La obligatoriedad del descanso dominical y la asistencia a la Santa Misa el domingo y los demás días festivos de precepto está establecida en el nuevo Código de Derecho Canónico (can. 1246-1248). Es una ley eclesiástica que especifica la ley natural de dar culto a Dios y la ley divino-positiva de santificar las fiestas. Así lo ha establecido la Iglesia, que es la depositaria de la doctrina de Cristo y, en cuanto sociedad perfecta, tiene legítima potestad de emanar leyes para el bien de sus súbditos.
Existen también en la Iglesia prescripciones respecto a días penitenciales en los que los fieles deben ejercitar la virtud de la penitencia con el ayuno, la abstinencia de carne o bien con otras obras de caridad y piedad determinadas por la autoridad eclesiástica (cfr. Ibid., can., 1249-1253) . Cfr. nota a Ga 4, 3.

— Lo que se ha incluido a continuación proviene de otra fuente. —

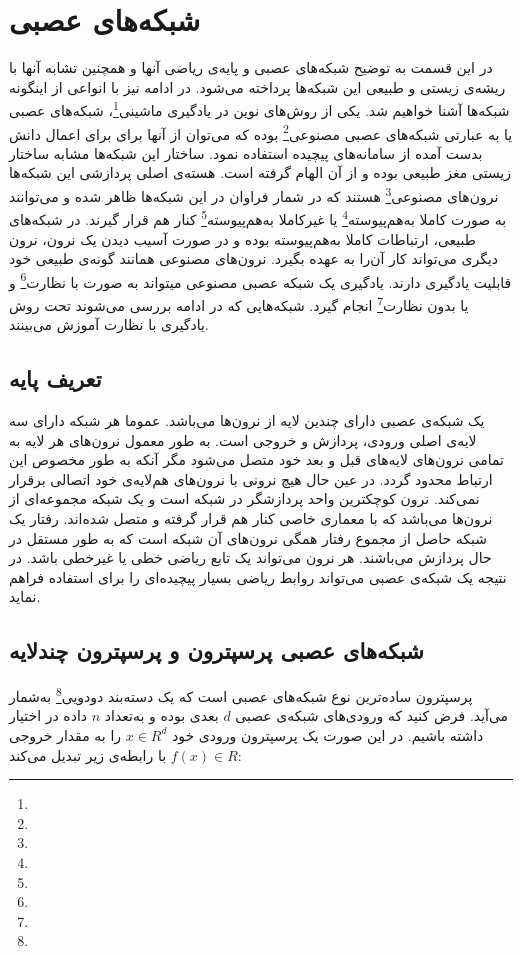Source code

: \section{شبکه‌‌های عصبی}
در این قسمت به توضیح شبکه‌های عصبی و پایه‌ی ریاضی آنها و همچنین تشابه آنها با ریشه‌ی زیستی و طبیعی این شبکه‌ها پرداخته می‌شود. در ادامه نیز با انواعی از اینگونه شبکه‌ها آشنا خواهیم شد.
یکی از روش‌های نوین در یادگیری‌ ماشینی\footnote{}، شبکه‌های عصبی یا به عبارتی شبکه‌های عصبی مصنوعی\footnote{} بوده که می‌توان از آنها برای برای اعمال دانش بدست آمده از سامانه‌های پیچیده استفاده نمود. ساختار این شبکه‌ها مشابه ساختار زیستی مغز طبیعی بوده و از آن الهام گرفته است.
هسته‌ی اصلی پردازشی این شبکه‌ها نرون‌های مصنوعی‌‌\footnote{} هستند که در شمار فراوان در این شبکه‌ها ظاهر شده و می‌توانند‌ به صورت کاملا به‌هم‌پیوسته\footnote{} یا غیرکاملا به‌هم‌پیوسته\footnote{} کنار هم قرار گیرند. در شبکه‌های طبیعی، ارتباطات کاملا به‌هم‌پیوسته بوده و در صورت آسیب دیدن یک نرون، نرون دیگری می‌تواند کار آن‌را به ‌عهده بگیرد. 
نرون‌های مصنوعی همانند گونه‌ی طبیعی خود قابلیت یادگیری دارند. یادگیری یک شبکه عصبی مصنوعی میتواند به صورت با نظارت\footnote{} و یا بدون نظارت\footnote{} انجام گیرد. شبکه‌هایی که در ادامه بررسی می‌شوند تحت روش یادگیری با نظارت آموزش می‌بینند.
\subsection{تعریف پایه}
یک شبکه‌ی عصبی دارای چندین لایه از نرون‌ها می‌باشد. عموما هر شبکه دارای سه لایه‌ی اصلی ورودی، پردازش و خروجی است. به طور معمول نرون‌های هر لایه به تمامی نرون‌های لایه‌های قبل و بعد خود متصل می‌شود مگر آنکه به طور مخصوص این ارتباط محدود گردد. در عین حال هیچ نرونی با نرون‌های هم‌لایه‌ی خود اتصالی برقرار نمی‌کند. نرون کوچکترین واحد پردازشگر در شبکه است و یک شبکه مجموعه‌ای از نرون‌ها می‌باشد که با معماری خاصی کنار هم قرار گرفته و متصل شده‌اند. رفتار یک شبکه حاصل از مجموع رفتار همگی نرون‌های آن شبکه است که به طور مستقل در حال پردازش می‌باشند. هر نرون می‌تواند یک تابع ریاضی خطی یا غیرخطی باشد. در نتیجه یک شبکه‌ی عصبی می‌تواند روابط ریاضی بسیار پیچیده‌ای را برای استفاده فراهم نماید.
\subsection{شبکه‌های عصبی پرسپترون و پرسپترون چندلایه}
پرسپترون ساده‌ترین نوع شبکه‌های عصبی است که یک دسته‌بند دو‌دویی\footnote{} به‌شمار می‌آید. فرض کنید که ورودی‌های شبکه‌ی عصبی $d$ بعدی بوده و به‌تعداد $n$ داده در اختیار داشته باشیم. در این صورت یک پرسپترون ورودی‌ خود $x \in R^{d}$ را به مقدار خروجی $f(x) \in R$ با رابطه‌ی زیر تبدیل می‌کند:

Ga 4, 12. Pablo recuerda a los gálatas la época en que estuvo en medio de ellos evangelizándoles. Por esto el tono de la carta se hace aún más entrañable. Ellos saben que él dejó el camino de las obras de la Ley cuando conoció el Evangelio. Pero ese abandono le acarreó persecuciones y molestias de parte de sus antiguos correligionarios. Pablo convivió con los gálatas, procurando de todo corazón no distinguirse de ellos (excepto en lo que fuera contrario al Evangelio). Puede afirmar con toda verdad que se hizo como ellos, hasta el punto de ser considerado por los judíos como un renegado, un impuro gentil.
Si Pablo abandonó sus antiguas observancias judaicas, también los gálatas, por seguir el Evangelio, deberán abandonar las observancias de su antiguo paganismo («los días, los meses, las estaciones y los años», v. 10). Pablo ve el peligro que constituye para la pureza de la fe cristiana la vuelta a la observancia de aquellas costumbres paganas que antes tenían los gálatas, así como de las judaicas que ahora parece que están comenzando a adquirir. Hay que romper con todo eso. Y para que lo entiendan mejor, acude a la pedagogía más sencilla y más íntima: que imiten la forma de vida que han visto en él. Ya les ha explicado la doctrina; ahora acude al ejemplo vivo de la propia conducta del Apóstol.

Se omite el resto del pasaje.